Extracted material:
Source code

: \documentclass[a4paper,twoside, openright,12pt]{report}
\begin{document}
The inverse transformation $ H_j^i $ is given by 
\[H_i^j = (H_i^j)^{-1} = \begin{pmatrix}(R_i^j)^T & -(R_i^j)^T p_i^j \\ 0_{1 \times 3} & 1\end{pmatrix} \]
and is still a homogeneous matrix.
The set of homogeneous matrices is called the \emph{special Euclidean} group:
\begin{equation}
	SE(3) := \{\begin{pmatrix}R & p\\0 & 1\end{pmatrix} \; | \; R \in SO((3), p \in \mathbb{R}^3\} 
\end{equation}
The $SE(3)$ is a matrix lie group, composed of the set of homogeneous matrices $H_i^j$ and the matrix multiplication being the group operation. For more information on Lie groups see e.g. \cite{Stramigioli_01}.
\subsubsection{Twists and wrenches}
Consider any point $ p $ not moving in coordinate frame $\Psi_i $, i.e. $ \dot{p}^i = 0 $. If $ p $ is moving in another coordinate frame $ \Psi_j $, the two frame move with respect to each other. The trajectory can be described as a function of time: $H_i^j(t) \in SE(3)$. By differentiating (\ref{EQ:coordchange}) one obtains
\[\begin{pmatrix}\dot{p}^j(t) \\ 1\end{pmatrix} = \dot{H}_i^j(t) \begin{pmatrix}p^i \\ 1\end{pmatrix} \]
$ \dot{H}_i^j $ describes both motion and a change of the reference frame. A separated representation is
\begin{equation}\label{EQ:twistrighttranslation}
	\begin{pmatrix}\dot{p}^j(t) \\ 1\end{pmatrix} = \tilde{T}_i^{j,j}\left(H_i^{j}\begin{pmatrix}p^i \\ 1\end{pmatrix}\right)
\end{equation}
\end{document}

Work order: The answer consists of the whole listing, restated exactly.

Response area:
Source code

: \documentclass[a4paper,twoside, openright,12pt]{report}
\begin{document}
The inverse transformation $ H_j^i $ is given by 
\[H_i^j = (H_i^j)^{-1} = \begin{pmatrix}(R_i^j)^T & -(R_i^j)^T p_i^j \\ 0_{1 \times 3} & 1\end{pmatrix} \]
and is still a homogeneous matrix.
The set of homogeneous matrices is called the \emph{special Euclidean} group:
\begin{equation}
	SE(3) := \{\begin{pmatrix}R & p\\0 & 1\end{pmatrix} \; | \; R \in SO((3), p \in \mathbb{R}^3\} 
\end{equation}
The $SE(3)$ is a matrix lie group, composed of the set of homogeneous matrices $H_i^j$ and the matrix multiplication being the group operation. For more information on Lie groups see e.g. \cite{Stramigioli_01}.
\subsubsection{Twists and wrenches}
Consider any point $ p $ not moving in coordinate frame $\Psi_i $, i.e. $ \dot{p}^i = 0 $. If $ p $ is moving in another coordinate frame $ \Psi_j $, the two frame move with respect to each other. The trajectory can be described as a function of time: $H_i^j(t) \in SE(3)$. By differentiating (\ref{EQ:coordchange}) one obtains
\[\begin{pmatrix}\dot{p}^j(t) \\ 1\end{pmatrix} = \dot{H}_i^j(t) \begin{pmatrix}p^i \\ 1\end{pmatrix} \]
$ \dot{H}_i^j $ describes both motion and a change of the reference frame. A separated representation is
\begin{equation}\label{EQ:twistrighttranslation}
	\begin{pmatrix}\dot{p}^j(t) \\ 1\end{pmatrix} = \tilde{T}_i^{j,j}\left(H_i^{j}\begin{pmatrix}p^i \\ 1\end{pmatrix}\right)
\end{equation}
\end{document}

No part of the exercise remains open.